LaBute (the director of last year's In the Company of Men) seems to feel strongly that something has gone wrong with modern relationships. Who would argue with that? And certainly brutality, psychic or otherwise, is a legitimate subject for a film. ("What other subject is there?" asks one of Fassbinder's characters in Beware the Holy Whore.) But human relationships and their failings are serious matters and demand that one adopt a serious approach to them.

The writer-director calls his work "A Modern Immorality Tale." His characters are essentially nameless. (For the purposes of the credits they are given similar-sounding names: Mary, Barry, Terri, Cheri, Cary and Jerry.) They are ostensibly contemporary Everymen and Everywomen.

How much can be gained from this sort of abstract study of human relationships? Cruelty is not the natural condition of humanity and is, in fact, difficult to sustain. In general, people must have either an overriding, material stake in mistreating others, or a steady source of provocation. Central characters in each of LaBute's films have neither. Do coldhearted, entirely self-absorbed creatures exist? Yes. But they exist for a reason. They are, as unfashionable as this may sound, the products of social and psychological circumstances. They can be explained. Other films (as well as novels and plays) before this one have, with varying degrees of artistic success and social insight, associated selfishness and ruthlessness in personal relations with the specific character of American life in the 1980s and 1990s. There is no extraordinary mystery about the proliferation of such personalities.

LaBute's interest, however, does not seem to lie in a condemnation of the conditions that create unkindness, but in a blanket and superficial indictment of his fellow creatures. It is hard not to associate his notion of abstract, causeless Evil with the prevailing hostility toward tracing serious problems to their source in social life. Pragmatism, intellectual laziness and (lucrative) accommodation to a foul atmosphere come together here.
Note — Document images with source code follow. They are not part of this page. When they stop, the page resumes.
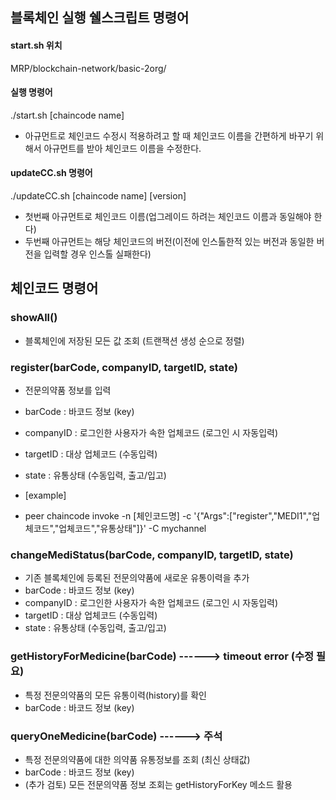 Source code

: ## 블록체인 실행 쉘스크립트 명령어

#### start.sh 위치

MRP/blockchain-network/basic-2org/

#### 실행 명령어

./start.sh [chaincode name]

- 아규먼트로 체인코드 수정시 적용하려고 할 때 체인코드 이름을 간편하게 바꾸기 위해서 아규먼트를 받아 체인코드 이름을 수정한다.

#### updateCC.sh 명령어
./updateCC.sh [chaincode name] [version]

- 첫번째 아규먼트로 체인코드 이름(업그레이드 하려는 체인코드 이름과 동일해야 한다)
- 두번째 아규먼트는 해당 체인코드의 버전(이전에 인스톨한적 있는 버전과 동일한 버전을 입력할 경우 인스톨 실패한다)


## 체인코드 명령어

### showAll()

- 블록체인에 저장된 모든 값 조회 (트랜잭션 생성 순으로 정렬)

### register(barCode, companyID, targetID, state)

- 전문의약품 정보를 입력
- barCode : 바코드 정보 (key)
- companyID : 로그인한 사용자가 속한 업체코드 (로그인 시 자동입력)
- targetID : 대상 업체코드 (수동입력)
- state : 유통상태 (수동입력, 출고/입고)
  
- [example]
- peer chaincode invoke -n [체인코드명] -c '{"Args":["register","MEDI1","업체코드","업체코드","유통상태"]}' -C mychannel

### changeMediStatus(barCode, companyID, targetID, state)

- 기존 블록체인에 등록된 전문의약품에 새로운 유통이력을 추가
- barCode : 바코드 정보 (key)
- companyID : 로그인한 사용자가 속한 업체코드 (로그인 시 자동입력)
- targetID : 대상 업체코드 (수동입력)
- state : 유통상태 (수동입력, 출고/입고)

### getHistoryForMedicine(barCode)  ------> timeout error (수정 필요)

- 특정 전문의약품의 모든 유통이력(history)를 확인
- barCode : 바코드 정보 (key)

### queryOneMedicine(barCode)       ------> 주석
- 특정 전문의약품에 대한 의약품 유통정보를 조회 (최신 상태값)
- barCode : 바코드 정보 (key)
- (추가 검토) 모든 전문의약품 정보 조회는 getHistoryForKey 메소드 활용

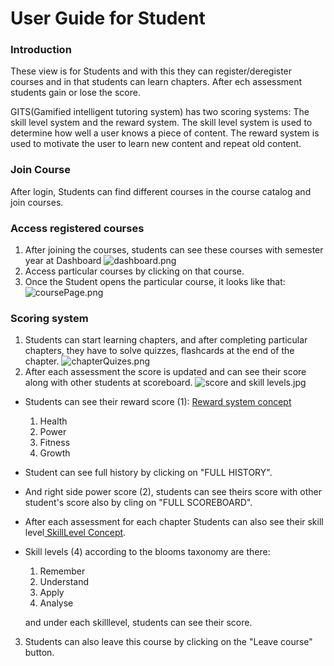 # User Guide for Student
### Introduction
These view is for Students and with this they can register/deregister courses and in that students can learn chapters.
After ech assessment students gain or lose the score.

GITS(Gamified intelligent tutoring system) has two scoring systems: The skill level system and the reward system. The skill level system is used to determine how well a user knows a piece of content. The reward system is used to motivate the user to learn new content and repeat old content.
### Join Course
After login, Students can find different courses in the course catalog and join courses.
### Access registered courses
1. After joining the courses, students can see these courses with semester year at Dashboard ![dashboard.png](..%2FImages%2Fdashboard.png)
2. Access particular courses by clicking on that course. 
3. Once the Student opens the particular course, it looks like that:
![coursePage.png](..%2FImages%2FcoursePage.png)
### Scoring system
1. Students can start learning chapters, and after completing particular chapters, they have to solve quizzes, flashcards at the end of the chapter.
![chapterQuizes.png](..%2FImages%2FchapterQuizes.png)
2. After each assessment the score is updated and can see their score along with other students at scoreboard.
![score and skill levels.jpg](..%2FImages%2Fscore%20and%20skill%20levels.jpg)

  - Students can see their reward score (1):  [ Reward system concept](https://gits-enpro.readthedocs.io/en/latest/dev-manuals/gamification/Scoring%20System.html#the-reward-systemHere)
     1. Health 
     2. Power 
     3. Fitness 
     4. Growth
  - Student can see full history by clicking on "FULL HISTORY".
  - And right side power score (2), students can see theirs score with other student's score also by cling on "FULL SCOREBOARD". 

  - After each assessment for each chapter Students can also see their skill level[ SkillLevel Concept](https://gits-enpro.readthedocs.io/en/latest/dev-manuals/gamification/Scoring%20System.html#the-reward-systemHere).
   
  - Skill levels (4) according to the blooms taxonomy are there:
    1. Remember
    2. Understand
    3. Apply
    4. Analyse
   
    and under each skilllevel, students can see their score.


3. Students can also leave this course by clicking on the "Leave course" button.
Make no mistake, while Your Friends & Neighbors is a relatively restrained piece, it is ideologically driven. LaBute became a Mormon while at Brigham Young University. He told a New York Times reporter, "It's a crazy thing about faith. Whether it makes scientific sense or logic, at some point it takes over and you say yes it's right, or not." The dramatically and intellectually pivotal scene of LaBute's new film takes place in a restaurant. The ineffectual Barry and the sadistic Cary are discussing good and evil. The latter admits that he is not a good person. Barry asks him whether he believes in God, divine punishment and such things. Cary replies: "If there ends up being a God or an eternity or anything like that ... we'll see. Until then, we're on my time."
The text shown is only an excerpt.